The lower earnings limit (the minimum amount an employee must earn each week to qualify for the statutory payments above, other than maternity allowance) will also increase to £125 (currently £123).

National Insurance contributions

From 6 April 2025, the National Insurance rate paid by employers will rise to 15% from 13.8%. In addition, the threshold at which employers start paying National Insurance on a worker’s earnings will be reduced from £9,100 a year to £5,000.
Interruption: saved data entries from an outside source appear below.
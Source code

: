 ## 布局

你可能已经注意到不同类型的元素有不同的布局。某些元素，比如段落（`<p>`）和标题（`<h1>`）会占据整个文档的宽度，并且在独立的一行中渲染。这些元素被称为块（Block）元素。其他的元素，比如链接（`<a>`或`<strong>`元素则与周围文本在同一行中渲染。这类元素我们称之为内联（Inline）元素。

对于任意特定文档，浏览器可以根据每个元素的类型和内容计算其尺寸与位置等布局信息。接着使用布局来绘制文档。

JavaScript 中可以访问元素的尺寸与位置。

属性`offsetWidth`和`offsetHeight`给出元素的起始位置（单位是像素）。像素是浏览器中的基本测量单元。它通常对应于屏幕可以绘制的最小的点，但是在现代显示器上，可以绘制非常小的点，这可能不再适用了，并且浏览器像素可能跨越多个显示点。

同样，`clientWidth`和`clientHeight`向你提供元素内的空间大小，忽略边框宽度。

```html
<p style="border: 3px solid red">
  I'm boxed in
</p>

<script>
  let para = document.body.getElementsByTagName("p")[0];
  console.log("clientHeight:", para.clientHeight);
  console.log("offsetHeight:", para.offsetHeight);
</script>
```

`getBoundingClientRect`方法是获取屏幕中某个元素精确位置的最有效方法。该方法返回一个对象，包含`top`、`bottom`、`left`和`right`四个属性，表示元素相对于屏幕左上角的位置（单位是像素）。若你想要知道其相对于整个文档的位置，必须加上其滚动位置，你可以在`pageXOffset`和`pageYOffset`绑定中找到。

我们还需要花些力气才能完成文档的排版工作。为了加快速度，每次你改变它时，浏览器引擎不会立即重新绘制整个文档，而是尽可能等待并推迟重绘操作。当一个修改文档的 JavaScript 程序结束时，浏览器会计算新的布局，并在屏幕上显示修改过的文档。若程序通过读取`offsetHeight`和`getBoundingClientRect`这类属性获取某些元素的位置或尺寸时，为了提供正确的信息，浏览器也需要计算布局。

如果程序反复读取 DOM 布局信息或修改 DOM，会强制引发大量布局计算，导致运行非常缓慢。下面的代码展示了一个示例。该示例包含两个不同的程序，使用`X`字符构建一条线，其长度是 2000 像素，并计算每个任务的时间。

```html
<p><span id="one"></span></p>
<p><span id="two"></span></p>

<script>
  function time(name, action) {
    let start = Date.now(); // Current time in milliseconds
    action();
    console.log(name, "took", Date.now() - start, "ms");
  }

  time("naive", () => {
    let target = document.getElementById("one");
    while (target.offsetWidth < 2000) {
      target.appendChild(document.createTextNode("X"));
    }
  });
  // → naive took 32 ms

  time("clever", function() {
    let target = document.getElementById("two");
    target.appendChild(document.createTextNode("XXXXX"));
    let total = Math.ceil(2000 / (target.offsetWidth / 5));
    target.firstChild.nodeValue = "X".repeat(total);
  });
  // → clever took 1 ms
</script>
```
For further advice on recent Employment Law Changes please contact the employment team at employment@dtmlegal.com

 

NORTH WEST HR GROUP EVENT – TUESDAY 1ST APRIL 2025

Join us for the next North West HR Group Event, where we will be discussing key developments in employment law and best practices for HR professionals. This session will provide invaluable insights into the latest changes in employment law and an opportunity to connect with fellow HR professionals.

Please note this event will be hosted at our new offices in Chester and has a limited capacity and we recommend signing up in advance to avoid disappointment.

Event Details:

  • Date: Tuesday 1st April 2025
  • Time: 9:30 AM – 11 AM
  • Location: DTM Legal, 2nd floor, Knights Court, 1 Weaver St, Chester, CH1 2BQ

For enquiries, contact us at marketing@dtmlegal.com.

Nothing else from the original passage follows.